▶ [Exercise brief]: When the word "kladu" shows up in a line of the data below, copy that whole line.

▶ [Data records]:
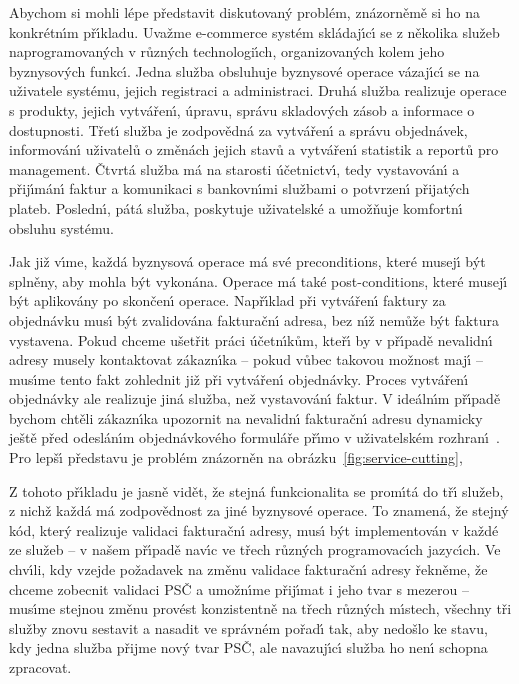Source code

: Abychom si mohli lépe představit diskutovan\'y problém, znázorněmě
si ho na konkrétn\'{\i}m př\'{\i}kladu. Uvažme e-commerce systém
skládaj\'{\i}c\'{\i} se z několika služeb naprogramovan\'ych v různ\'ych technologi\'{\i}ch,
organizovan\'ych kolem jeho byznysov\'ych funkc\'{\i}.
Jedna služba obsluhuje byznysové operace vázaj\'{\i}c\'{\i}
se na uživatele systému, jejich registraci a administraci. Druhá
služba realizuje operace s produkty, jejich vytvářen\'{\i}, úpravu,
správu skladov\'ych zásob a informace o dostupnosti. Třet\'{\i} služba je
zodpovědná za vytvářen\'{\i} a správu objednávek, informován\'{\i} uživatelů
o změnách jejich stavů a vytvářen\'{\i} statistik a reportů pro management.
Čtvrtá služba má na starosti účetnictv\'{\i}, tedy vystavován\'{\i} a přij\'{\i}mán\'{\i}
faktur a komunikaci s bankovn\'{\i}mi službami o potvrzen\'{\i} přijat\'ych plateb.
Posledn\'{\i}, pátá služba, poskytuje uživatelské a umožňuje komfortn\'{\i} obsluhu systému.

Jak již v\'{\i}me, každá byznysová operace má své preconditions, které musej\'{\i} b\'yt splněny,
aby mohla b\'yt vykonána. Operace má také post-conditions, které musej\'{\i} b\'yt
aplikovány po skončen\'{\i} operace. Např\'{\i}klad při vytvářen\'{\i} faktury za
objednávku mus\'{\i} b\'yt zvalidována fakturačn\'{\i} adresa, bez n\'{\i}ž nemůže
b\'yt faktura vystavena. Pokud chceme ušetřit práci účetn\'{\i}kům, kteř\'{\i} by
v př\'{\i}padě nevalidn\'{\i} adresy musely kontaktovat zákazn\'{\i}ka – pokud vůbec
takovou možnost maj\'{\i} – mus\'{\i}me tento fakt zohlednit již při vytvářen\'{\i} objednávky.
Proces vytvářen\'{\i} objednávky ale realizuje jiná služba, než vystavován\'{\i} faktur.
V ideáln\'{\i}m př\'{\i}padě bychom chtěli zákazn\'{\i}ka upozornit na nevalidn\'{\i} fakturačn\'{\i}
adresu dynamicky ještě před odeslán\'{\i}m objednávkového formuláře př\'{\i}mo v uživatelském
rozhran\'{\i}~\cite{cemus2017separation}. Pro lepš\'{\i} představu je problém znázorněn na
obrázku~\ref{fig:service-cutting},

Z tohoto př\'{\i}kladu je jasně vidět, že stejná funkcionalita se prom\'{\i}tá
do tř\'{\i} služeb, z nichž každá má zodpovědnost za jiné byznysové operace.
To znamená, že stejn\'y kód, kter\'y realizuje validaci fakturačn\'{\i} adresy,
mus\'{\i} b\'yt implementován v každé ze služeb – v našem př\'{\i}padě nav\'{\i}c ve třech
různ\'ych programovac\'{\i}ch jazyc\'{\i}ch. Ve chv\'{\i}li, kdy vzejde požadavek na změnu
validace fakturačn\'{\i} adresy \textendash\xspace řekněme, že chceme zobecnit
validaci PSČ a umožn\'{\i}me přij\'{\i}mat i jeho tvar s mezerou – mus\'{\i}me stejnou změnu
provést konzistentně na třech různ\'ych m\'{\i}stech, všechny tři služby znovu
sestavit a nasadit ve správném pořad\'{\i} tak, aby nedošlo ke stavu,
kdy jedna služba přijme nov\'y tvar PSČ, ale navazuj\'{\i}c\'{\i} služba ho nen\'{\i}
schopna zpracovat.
---
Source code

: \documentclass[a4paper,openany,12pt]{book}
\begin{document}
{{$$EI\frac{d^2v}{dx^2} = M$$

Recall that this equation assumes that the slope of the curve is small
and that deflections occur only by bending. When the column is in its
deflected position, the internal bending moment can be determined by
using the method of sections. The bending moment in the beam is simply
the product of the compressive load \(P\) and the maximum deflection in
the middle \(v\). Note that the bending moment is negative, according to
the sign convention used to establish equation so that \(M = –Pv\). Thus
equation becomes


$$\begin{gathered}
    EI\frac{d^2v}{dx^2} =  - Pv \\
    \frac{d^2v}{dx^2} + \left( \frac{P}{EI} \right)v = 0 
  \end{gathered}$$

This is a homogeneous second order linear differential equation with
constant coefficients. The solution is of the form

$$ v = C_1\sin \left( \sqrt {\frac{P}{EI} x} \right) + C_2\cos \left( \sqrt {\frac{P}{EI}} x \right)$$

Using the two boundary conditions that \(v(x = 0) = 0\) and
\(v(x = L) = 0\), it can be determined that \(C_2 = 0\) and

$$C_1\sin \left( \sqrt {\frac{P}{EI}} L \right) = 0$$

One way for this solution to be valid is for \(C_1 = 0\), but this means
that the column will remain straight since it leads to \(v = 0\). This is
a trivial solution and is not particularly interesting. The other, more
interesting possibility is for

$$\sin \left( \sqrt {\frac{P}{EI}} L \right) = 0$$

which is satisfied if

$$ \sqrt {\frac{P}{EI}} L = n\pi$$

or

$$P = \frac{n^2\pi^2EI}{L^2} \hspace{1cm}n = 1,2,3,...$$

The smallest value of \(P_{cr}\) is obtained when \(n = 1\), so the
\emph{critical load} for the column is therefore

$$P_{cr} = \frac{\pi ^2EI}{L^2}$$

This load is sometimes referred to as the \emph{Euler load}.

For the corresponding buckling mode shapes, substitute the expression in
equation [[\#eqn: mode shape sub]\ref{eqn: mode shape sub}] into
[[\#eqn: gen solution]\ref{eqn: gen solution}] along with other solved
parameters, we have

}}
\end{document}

▶ [Your solution]:
si ho na konkrétn\'{\i}m př\'{\i}kladu. Uvažme e-commerce systém
Z tohoto př\'{\i}kladu je jasně vidět, že stejná funkcionalita se prom\'{\i}tá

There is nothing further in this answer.